[Start of Attachment]
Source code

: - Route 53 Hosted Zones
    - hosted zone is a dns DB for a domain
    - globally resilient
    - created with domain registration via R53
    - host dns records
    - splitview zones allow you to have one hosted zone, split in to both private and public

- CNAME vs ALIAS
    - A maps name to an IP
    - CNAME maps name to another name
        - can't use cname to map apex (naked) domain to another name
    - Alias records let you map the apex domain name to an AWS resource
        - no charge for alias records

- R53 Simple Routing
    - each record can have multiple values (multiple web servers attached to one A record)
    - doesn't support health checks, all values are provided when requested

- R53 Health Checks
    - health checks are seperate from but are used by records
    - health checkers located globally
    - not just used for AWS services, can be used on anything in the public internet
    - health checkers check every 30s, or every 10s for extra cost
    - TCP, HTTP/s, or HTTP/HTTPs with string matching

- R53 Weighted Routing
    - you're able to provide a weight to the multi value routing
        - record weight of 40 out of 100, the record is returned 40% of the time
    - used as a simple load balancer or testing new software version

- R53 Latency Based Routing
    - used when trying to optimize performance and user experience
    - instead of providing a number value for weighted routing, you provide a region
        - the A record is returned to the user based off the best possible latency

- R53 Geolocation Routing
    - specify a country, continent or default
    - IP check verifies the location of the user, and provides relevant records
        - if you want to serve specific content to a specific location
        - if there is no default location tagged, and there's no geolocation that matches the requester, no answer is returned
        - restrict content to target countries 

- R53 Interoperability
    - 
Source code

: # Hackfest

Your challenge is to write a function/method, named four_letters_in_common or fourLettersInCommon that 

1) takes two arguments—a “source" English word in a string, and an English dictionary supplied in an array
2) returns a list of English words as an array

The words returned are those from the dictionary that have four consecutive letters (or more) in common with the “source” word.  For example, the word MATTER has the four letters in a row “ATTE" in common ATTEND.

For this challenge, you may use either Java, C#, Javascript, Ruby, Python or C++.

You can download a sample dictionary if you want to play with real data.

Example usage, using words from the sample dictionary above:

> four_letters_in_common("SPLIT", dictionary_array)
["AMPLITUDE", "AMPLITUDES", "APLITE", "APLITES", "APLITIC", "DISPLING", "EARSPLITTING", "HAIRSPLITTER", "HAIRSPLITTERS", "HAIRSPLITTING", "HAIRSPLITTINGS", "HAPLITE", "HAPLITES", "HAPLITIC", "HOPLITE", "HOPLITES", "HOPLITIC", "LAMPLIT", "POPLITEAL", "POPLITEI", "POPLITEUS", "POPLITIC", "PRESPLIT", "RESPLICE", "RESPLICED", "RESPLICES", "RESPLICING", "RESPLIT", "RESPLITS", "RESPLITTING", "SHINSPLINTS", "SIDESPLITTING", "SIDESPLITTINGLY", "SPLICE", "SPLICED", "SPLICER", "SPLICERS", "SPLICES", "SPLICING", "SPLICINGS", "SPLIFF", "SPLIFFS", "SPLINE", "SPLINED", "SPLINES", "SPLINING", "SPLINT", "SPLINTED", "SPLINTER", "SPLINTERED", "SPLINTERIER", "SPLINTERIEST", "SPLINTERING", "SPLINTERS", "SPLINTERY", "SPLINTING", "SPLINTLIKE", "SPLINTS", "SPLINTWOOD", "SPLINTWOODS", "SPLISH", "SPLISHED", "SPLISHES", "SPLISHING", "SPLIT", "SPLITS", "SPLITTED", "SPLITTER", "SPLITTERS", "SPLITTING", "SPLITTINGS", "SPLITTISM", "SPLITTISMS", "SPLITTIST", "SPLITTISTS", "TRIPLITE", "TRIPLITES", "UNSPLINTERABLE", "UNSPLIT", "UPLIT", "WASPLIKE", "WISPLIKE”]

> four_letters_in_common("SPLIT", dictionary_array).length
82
[End of Attachment]
Review the material and copy each line in which the word "that" appears.

REPLY -
        - if there is no default location tagged, and there's no geolocation that matches the requester, no answer is returned
Your challenge is to write a function/method, named four_letters_in_common or fourLettersInCommon that 
The words returned are those from the dictionary that have four consecutive letters (or more) in common with the “source” word.  For example, the word MATTER has the four letters in a row “ATTE" in common ATTEND.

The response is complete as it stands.